Two medieval masterpieces are returning to Chatsworth after more than 60 years and will go on display to visitors for one season only as the house reopens on Tuesday 18 May 2021.
At almost 600 years old and measuring more than 11 x 4 metres each, the Devonshire Hunting Tapestries are one of the largest pictorial representations of any kind from their period and the only great 15th century hunting tapestries to survive. Depicting medieval scenes of fabulously dressed noble men and women hunting in imaginary landscapes, they are believed to have been made in Arras, France between 1425-1450.

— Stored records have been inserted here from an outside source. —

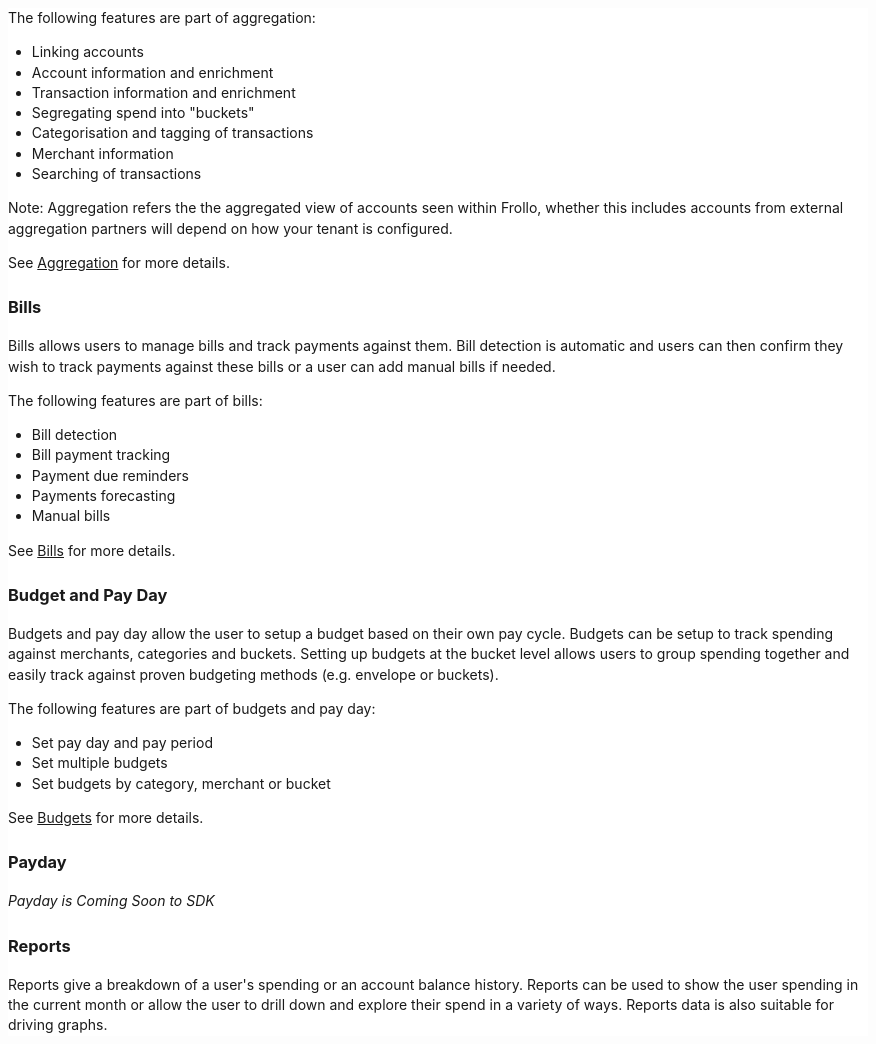 The following features are part of aggregation:

* Linking accounts
* Account information and enrichment
* Transaction information and enrichment
* Segregating spend into "buckets"
* Categorisation and tagging of transactions
* Merchant information
* Searching of transactions

Note: Aggregation refers the the aggregated view of accounts seen within Frollo, whether this includes accounts from external aggregation partners will depend on how your tenant is configured.

See [Aggregation](us.frollo.frollosdk.aggregation/-aggregation/index.html) for more details.

### Bills

Bills allows users to manage bills and track payments against them. Bill detection is automatic and users can then confirm they wish to track payments against these bills or a user can add manual bills if needed.

The following features are part of bills:

* Bill detection
* Bill payment tracking
* Payment due reminders
* Payments forecasting
* Manual bills

See [Bills](us.frollo.frollosdk.bills/-bills/index.html) for more details.

### Budget and Pay Day

Budgets and pay day allow the user to setup a budget based on their own pay cycle. Budgets can be setup to track spending against merchants, categories and buckets. Setting up budgets at the bucket level allows users to group spending together and easily track against proven budgeting methods (e.g. envelope or buckets).

The following features are part of budgets and pay day:

* Set pay day and pay period
* Set multiple budgets
* Set budgets by category, merchant or bucket

See [Budgets](us.frollo.frollosdk.budgets/-budgets/index.html) for more details.

### Payday

*Payday is Coming Soon to SDK*

### Reports

Reports give a breakdown of a user's spending or an account balance history. Reports can be used to show the user spending in the current month or allow the user to drill down and explore their spend in a variety of ways. Reports data is also suitable for driving graphs.
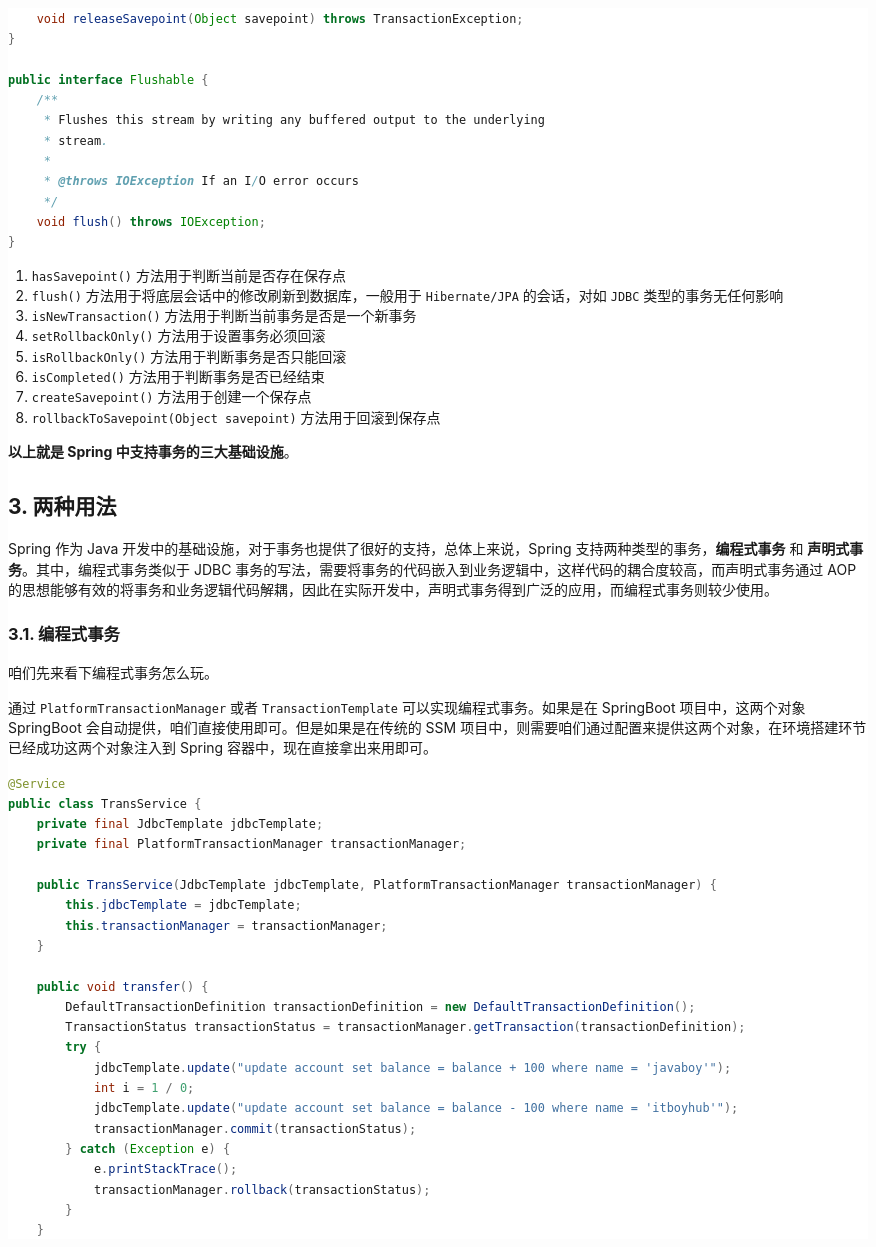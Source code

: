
 ```java
    void releaseSavepoint(Object savepoint) throws TransactionException;
}

public interface Flushable {
    /**
     * Flushes this stream by writing any buffered output to the underlying
     * stream.
     *
     * @throws IOException If an I/O error occurs
     */
    void flush() throws IOException;
}
```

1. `hasSavepoint()` 方法用于判断当前是否存在保存点
2. `flush()` 方法用于将底层会话中的修改刷新到数据库，一般用于 `Hibernate/JPA` 的会话，对如 `JDBC` 类型的事务无任何影响
3. `isNewTransaction()` 方法用于判断当前事务是否是一个新事务
4. `setRollbackOnly()` 方法用于设置事务必须回滚
5. `isRollbackOnly()` 方法用于判断事务是否只能回滚
6. `isCompleted()` 方法用于判断事务是否已经结束
7. `createSavepoint()` 方法用于创建一个保存点
8. `rollbackToSavepoint(Object savepoint)` 方法用于回滚到保存点

**以上就是 Spring 中支持事务的三大基础设施**。

## 3. 两种用法

Spring 作为 Java 开发中的基础设施，对于事务也提供了很好的支持，总体上来说，Spring 支持两种类型的事务，**编程式事务** 和 **声明式事务**。其中，编程式事务类似于 JDBC 事务的写法，需要将事务的代码嵌入到业务逻辑中，这样代码的耦合度较高，而声明式事务通过 AOP 的思想能够有效的将事务和业务逻辑代码解耦，因此在实际开发中，声明式事务得到广泛的应用，而编程式事务则较少使用。

### 3.1. 编程式事务

咱们先来看下编程式事务怎么玩。

通过 `PlatformTransactionManager` 或者 `TransactionTemplate` 可以实现编程式事务。如果是在 SpringBoot 项目中，这两个对象 SpringBoot 会自动提供，咱们直接使用即可。但是如果是在传统的 SSM 项目中，则需要咱们通过配置来提供这两个对象，在环境搭建环节已经成功这两个对象注入到 Spring 容器中，现在直接拿出来用即可。

```java
@Service
public class TransService {
    private final JdbcTemplate jdbcTemplate;
    private final PlatformTransactionManager transactionManager;

    public TransService(JdbcTemplate jdbcTemplate, PlatformTransactionManager transactionManager) {
        this.jdbcTemplate = jdbcTemplate;
        this.transactionManager = transactionManager;
    }

    public void transfer() {
        DefaultTransactionDefinition transactionDefinition = new DefaultTransactionDefinition();
        TransactionStatus transactionStatus = transactionManager.getTransaction(transactionDefinition);
        try {
            jdbcTemplate.update("update account set balance = balance + 100 where name = 'javaboy'");
            int i = 1 / 0;
            jdbcTemplate.update("update account set balance = balance - 100 where name = 'itboyhub'");
            transactionManager.commit(transactionStatus);
        } catch (Exception e) {
            e.printStackTrace();
            transactionManager.rollback(transactionStatus);
        }
    }
```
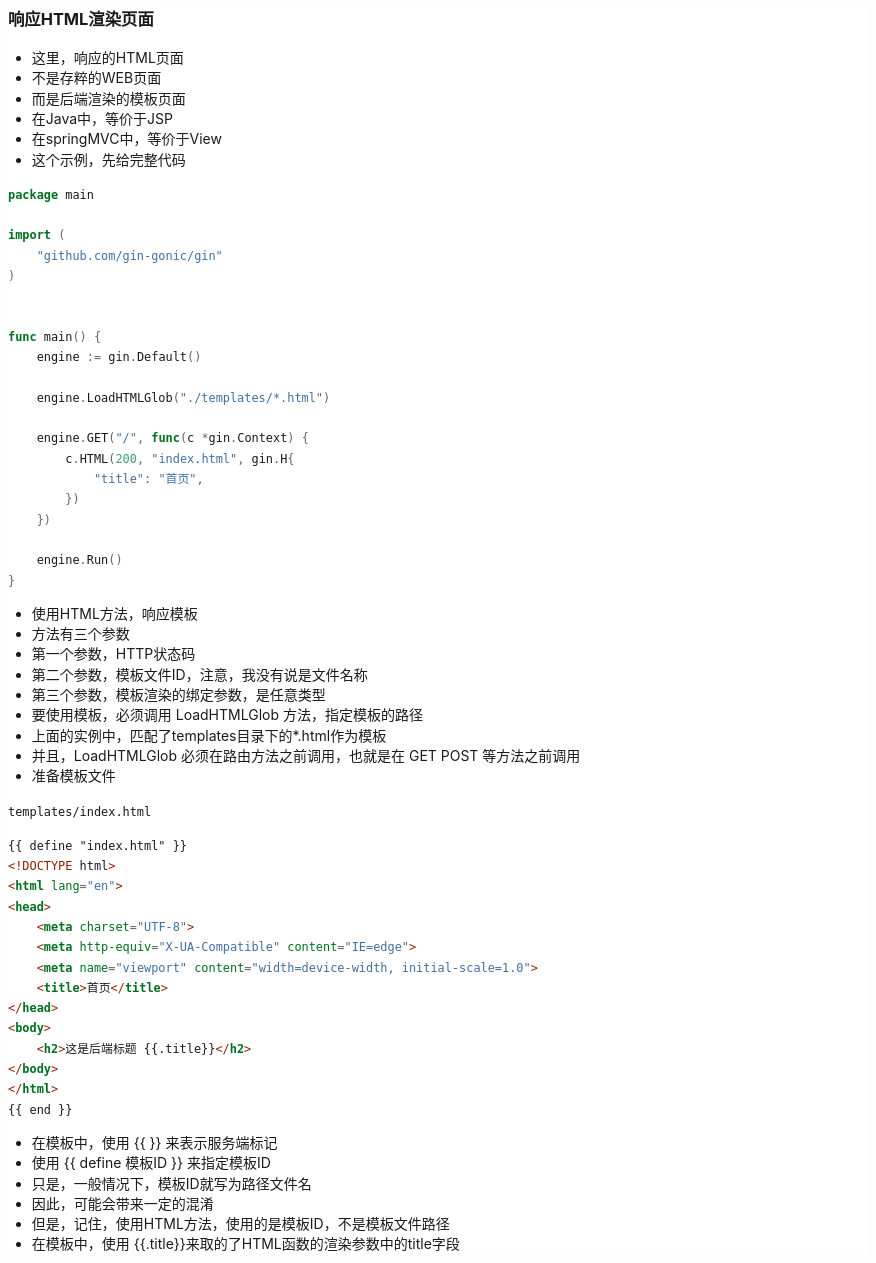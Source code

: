 ### 响应HTML渲染页面
- 这里，响应的HTML页面
- 不是存粹的WEB页面
- 而是后端渲染的模板页面
- 在Java中，等价于JSP
- 在springMVC中，等价于View
- 这个示例，先给完整代码
```go
package main

import (
	"github.com/gin-gonic/gin"
)


func main() {
	engine := gin.Default()

	engine.LoadHTMLGlob("./templates/*.html")

	engine.GET("/", func(c *gin.Context) {
		c.HTML(200, "index.html", gin.H{
			"title": "首页",
		})
	})

	engine.Run()
}

```
- 使用HTML方法，响应模板
- 方法有三个参数
- 第一个参数，HTTP状态码
- 第二个参数，模板文件ID，注意，我没有说是文件名称
- 第三个参数，模板渲染的绑定参数，是任意类型
- 要使用模板，必须调用 LoadHTMLGlob 方法，指定模板的路径
- 上面的实例中，匹配了templates目录下的*.html作为模板
- 并且，LoadHTMLGlob 必须在路由方法之前调用，也就是在 GET POST 等方法之前调用
- 准备模板文件
```shell script
templates/index.html
```
```html
{{ define "index.html" }}
<!DOCTYPE html>
<html lang="en">
<head>
    <meta charset="UTF-8">
    <meta http-equiv="X-UA-Compatible" content="IE=edge">
    <meta name="viewport" content="width=device-width, initial-scale=1.0">
    <title>首页</title>
</head>
<body>
    <h2>这是后端标题 {{.title}}</h2>
</body>
</html>
{{ end }}
```
- 在模板中，使用 {{ }} 来表示服务端标记
- 使用 {{ define 模板ID }} 来指定模板ID
- 只是，一般情况下，模板ID就写为路径文件名
- 因此，可能会带来一定的混淆
- 但是，记住，使用HTML方法，使用的是模板ID，不是模板文件路径
- 在模板中，使用 {{.title}}来取的了HTML函数的渲染参数中的title字段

Having been closed for more than six months, the house will reopen its doors to ‘Life Stories’, a new exhibition that shares stories about the fascinating lives of people associated with Chatsworth through the placement of nine paired portraits and objects. Life Stories will run throughout the house before visitors reach the last room, the magnificent Sculpture Gallery, where the Devonshire Hunting Tapestries will be hung on the walls.
The tapestries belonged to the Devonshire family for more than 500 years before they were accepted by HM Government in lieu of tax payable on the estate of the 10th Duke of Devonshire. They were allocated to the Victoria and Albert Museum where they have been housed ever since. Chatsworth is working in partnership with the V&A to bring the tapestries back to the house for this eight-month display.
The Duke of Devonshire: “It is a great privilege to welcome these tapestries back to Chatsworth; they had been part of the Collection for very many years until they were given in partial lieu of death duties in the 1950s. Since then they have been superbly looked after at the V&A Museum and we are delighted that they are allowing us to enjoy them here in Derbyshire once again for a few months in 2021.”
Tapestries were enormously costly objects in the Middle Ages and therefore the preserve of only the wealthiest families. The details of the tapestries give an insight into medieval life, but the action is set in imaginary landscapes. Hunting tapestries, with scenes of forests, people and animals, were a popular subject, transforming the cold and draughty interiors of medieval castles and mansions into forest glades.
The ‘Life Stories’ exhibition (18 May – 3 October 2021) includes the pairing of the artist Elisabeth Frink’s Tribute I with Angela Conner’s portrait of Frink herself; Alicia Paz’s painting Courage Calls to Courage Everywhere is connected to Georgiana, Duchess of Devonshire, to highlight her interest in politics, science and poetry; while Henry VIII’s rosary, Natasha’s Daintry’s 2015 ceramic work Skin Deep, and a recreation of Bess of Hardwick’s necklace of 1000 pearls, made by leading Derbyshire based jewellers C W Sellors, also feature. Focusing on the traces of lives in the house, the exhibition presents objects in new ways, demonstrating how past figures continue to resonate in our lives today.
The house completes a phased reopening at Chatsworth with the garden, farmyard and adventure playground already open to visitors.
Tickets are now on sale and must be booked in advance. Each area of Chatsworth will reopen in line with government guidance on social distancing, household mixing and travel restrictions applicable at the time.
Indoor restaurants will also reopen on 18 May while most other restrictions will be lifted from 21 June.
Chatsworth supports the marketing and economic growth of the town through Chesterfield Champions, a network of over 180 organisations across Chesterfield and North Derbyshire.